→ Data extract:
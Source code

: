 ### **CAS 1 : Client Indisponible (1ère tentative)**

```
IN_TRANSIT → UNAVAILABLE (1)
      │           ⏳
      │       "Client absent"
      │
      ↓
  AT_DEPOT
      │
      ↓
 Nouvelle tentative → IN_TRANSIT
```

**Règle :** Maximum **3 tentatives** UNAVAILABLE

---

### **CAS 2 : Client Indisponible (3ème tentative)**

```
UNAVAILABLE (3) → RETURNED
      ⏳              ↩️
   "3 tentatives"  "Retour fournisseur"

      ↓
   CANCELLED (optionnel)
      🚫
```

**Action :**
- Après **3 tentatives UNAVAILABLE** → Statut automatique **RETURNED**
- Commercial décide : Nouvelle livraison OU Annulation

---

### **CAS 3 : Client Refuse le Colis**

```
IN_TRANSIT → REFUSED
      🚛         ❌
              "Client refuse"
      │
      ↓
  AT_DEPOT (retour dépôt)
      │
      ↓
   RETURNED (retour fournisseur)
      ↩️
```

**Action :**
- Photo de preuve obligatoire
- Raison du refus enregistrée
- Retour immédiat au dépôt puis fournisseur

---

→ Try it:
Transcribe all of the entries without altering anything.

→ Exercise response:
Source code

: ### **CAS 1 : Client Indisponible (1ère tentative)**

```
IN_TRANSIT → UNAVAILABLE (1)
      │           ⏳
      │       "Client absent"
      │
      ↓
  AT_DEPOT
      │
      ↓
 Nouvelle tentative → IN_TRANSIT
```

**Règle :** Maximum **3 tentatives** UNAVAILABLE

---

### **CAS 2 : Client Indisponible (3ème tentative)**

```
UNAVAILABLE (3) → RETURNED
      ⏳              ↩️
   "3 tentatives"  "Retour fournisseur"

      ↓
   CANCELLED (optionnel)
      🚫
```

**Action :**
- Après **3 tentatives UNAVAILABLE** → Statut automatique **RETURNED**
- Commercial décide : Nouvelle livraison OU Annulation

---

### **CAS 3 : Client Refuse le Colis**

```
IN_TRANSIT → REFUSED
      🚛         ❌
              "Client refuse"
      │
      ↓
  AT_DEPOT (retour dépôt)
      │
      ↓
   RETURNED (retour fournisseur)
      ↩️
```

**Action :**
- Photo de preuve obligatoire
- Raison du refus enregistrée
- Retour immédiat au dépôt puis fournisseur

---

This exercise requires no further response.